Exercise: From the records below, state how many lines include the word "container", giving only that number.

Data listing:
⁂

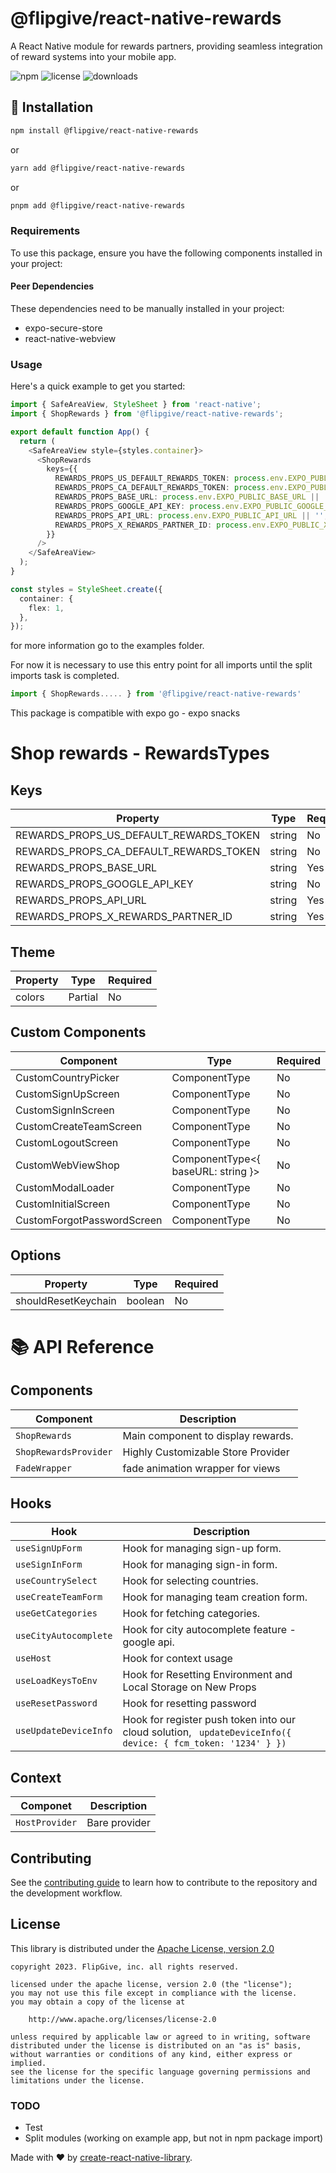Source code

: # @flipgive/react-native-rewards

A React Native module for rewards partners, providing seamless integration of reward systems into your mobile app.

![npm](https://img.shields.io/npm/v/@flipgive/react-native-rewards)
![license](https://img.shields.io/npm/l/@flipgive/react-native-rewards)
![downloads](https://img.shields.io/npm/dm/@flipgive/react-native-rewards)

## 🚀 Installation

```sh
npm install @flipgive/react-native-rewards
```

or

```sh
yarn add @flipgive/react-native-rewards
```

or

```sh
pnpm add @flipgive/react-native-rewards
```

### Requirements

To use this package, ensure you have the following components installed in your project:

#### Peer Dependencies

These dependencies need to be manually installed in your project:

- expo-secure-store
- react-native-webview

### Usage

Here's a quick example to get you started:

```ts
import { SafeAreaView, StyleSheet } from 'react-native';
import { ShopRewards } from '@flipgive/react-native-rewards';

export default function App() {
  return (
    <SafeAreaView style={styles.container}>
      <ShopRewards
        keys={{
          REWARDS_PROPS_US_DEFAULT_REWARDS_TOKEN: process.env.EXPO_PUBLIC_US_DEFAULT_REWARDS_TOKEN || '',
          REWARDS_PROPS_CA_DEFAULT_REWARDS_TOKEN: process.env.EXPO_PUBLIC_CA_DEFAULT_REWARDS_TOKEN || '',
          REWARDS_PROPS_BASE_URL: process.env.EXPO_PUBLIC_BASE_URL || '',
          REWARDS_PROPS_GOOGLE_API_KEY: process.env.EXPO_PUBLIC_GOOGLE_API_KEY || '',
          REWARDS_PROPS_API_URL: process.env.EXPO_PUBLIC_API_URL || '',
          REWARDS_PROPS_X_REWARDS_PARTNER_ID: process.env.EXPO_PUBLIC_X_REWARDS_PARTNER_ID || '',
        }}
      />
    </SafeAreaView>
  );
}

const styles = StyleSheet.create({
  container: {
    flex: 1,
  },
});

```

for more information go to the examples folder.

For now it is necessary to use this entry point for all imports until the split imports task is completed.

```ts
import { ShopRewards..... } from '@flipgive/react-native-rewards'
```

This package is compatible with expo go - expo snacks

# Shop rewards - RewardsTypes

## Keys

| Property                               | Type   | Required |
| -------------------------------------- | ------ | -------- |
| REWARDS_PROPS_US_DEFAULT_REWARDS_TOKEN | string | No       |
| REWARDS_PROPS_CA_DEFAULT_REWARDS_TOKEN | string | No       |
| REWARDS_PROPS_BASE_URL                 | string | Yes      |
| REWARDS_PROPS_GOOGLE_API_KEY           | string | No       |
| REWARDS_PROPS_API_URL                  | string | Yes      |
| REWARDS_PROPS_X_REWARDS_PARTNER_ID     | string | Yes      |

## Theme

| Property | Type                       | Required |
| -------- | -------------------------- | -------- |
| colors   | Partial<typeof hostColors> | No       |

## Custom Components

| Component                  | Type                               | Required |
| -------------------------- | ---------------------------------- | -------- |
| CustomCountryPicker        | ComponentType                      | No       |
| CustomSignUpScreen         | ComponentType                      | No       |
| CustomSignInScreen         | ComponentType                      | No       |
| CustomCreateTeamScreen     | ComponentType                      | No       |
| CustomLogoutScreen         | ComponentType                      | No       |
| CustomWebViewShop          | ComponentType<{ baseURL: string }> | No       |
| CustomModalLoader          | ComponentType                      | No       |
| CustomInitialScreen        | ComponentType                      | No       |
| CustomForgotPasswordScreen | ComponentType                      | No       |

## Options

| Property            | Type    | Required |
| ------------------- | ------- | -------- |
| shouldResetKeychain | boolean | No       |

# 📚 API Reference

## Components

| Component             | Description                        |
| --------------------- | ---------------------------------- |
| `ShopRewards`         | Main component to display rewards. |
| `ShopRewardsProvider` | Highly Customizable Store Provider |
| `FadeWrapper`         | fade animation wrapper for views   |

## Hooks

| Hook                  | Description                                                                                                  |
| --------------------- | ------------------------------------------------------------------------------------------------------------ |
| `useSignUpForm`       | Hook for managing sign-up form.                                                                              |
| `useSignInForm`       | Hook for managing sign-in form.                                                                              |
| `useCountrySelect`    | Hook for selecting countries.                                                                                |
| `useCreateTeamForm`   | Hook for managing team creation form.                                                                        |
| `useGetCategories`    | Hook for fetching categories.                                                                                |
| `useCityAutocomplete` | Hook for city autocomplete feature - google api.                                                             |
| `useHost`             | Hook for context usage                                                                                       |
| `useLoadKeysToEnv`    | Hook for Resetting Environment and Local Storage on New Props                                                |
| `useResetPassword`    | Hook for resetting password                                                                                  |
| `useUpdateDeviceInfo` | Hook for register push token into our cloud solution, ` updateDeviceInfo({ device: { fcm_token: '1234' } })` |

## Context

| Componet       | Description   |
| -------------- | ------------- |
| `HostProvider` | Bare provider |

## Contributing

See the [contributing guide](CONTRIBUTING.md) to learn how to contribute to the repository and the development workflow.

## License

This library is distributed under the
[Apache License, version 2.0](http://www.apache.org/licenses/LICENSE-2.0.html)

```no-highlight
copyright 2023. FlipGive, inc. all rights reserved.

licensed under the apache license, version 2.0 (the "license");
you may not use this file except in compliance with the license.
you may obtain a copy of the license at

    http://www.apache.org/licenses/license-2.0

unless required by applicable law or agreed to in writing, software
distributed under the license is distributed on an "as is" basis,
without warranties or conditions of any kind, either express or implied.
see the license for the specific language governing permissions and
limitations under the license.

```

### TODO

- Test
- Split modules (working on example app, but not in npm package import)

Made with ❤️ by [create-react-native-library](https://github.com/callstack/react-native-builder-bob).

⁂

Your solution: 2